**Task details**: Starting at the line that contains "Failure of Classical", repeat each line exactly through the last line of the listing, and repeat nothing else.

**Material supplied**:
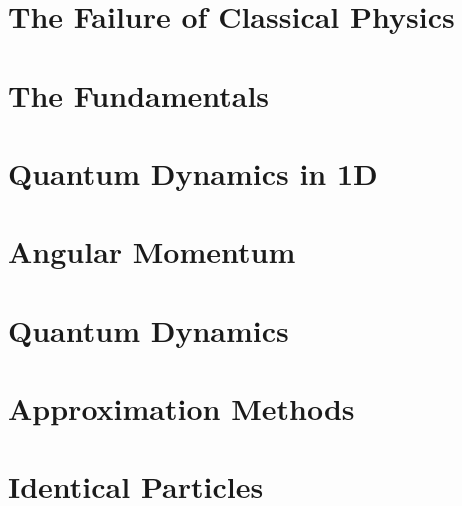 \documentclass{book}
\begin{document}


\tableofcontents
\chapter{The Failure of Classical Physics}
	
\chapter{The Fundamentals}
	
\chapter{Quantum Dynamics in 1D}
	
\chapter{Angular Momentum}
	
\chapter{Quantum Dynamics}
	
\chapter{Approximation Methods}
	
\chapter{Identical Particles}
	
\end{document}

**Your solution**:
\chapter{The Failure of Classical Physics}
	
\chapter{The Fundamentals}
	
\chapter{Quantum Dynamics in 1D}
	
\chapter{Angular Momentum}
	
\chapter{Quantum Dynamics}
	
\chapter{Approximation Methods}
	
\chapter{Identical Particles}
	
\end{document}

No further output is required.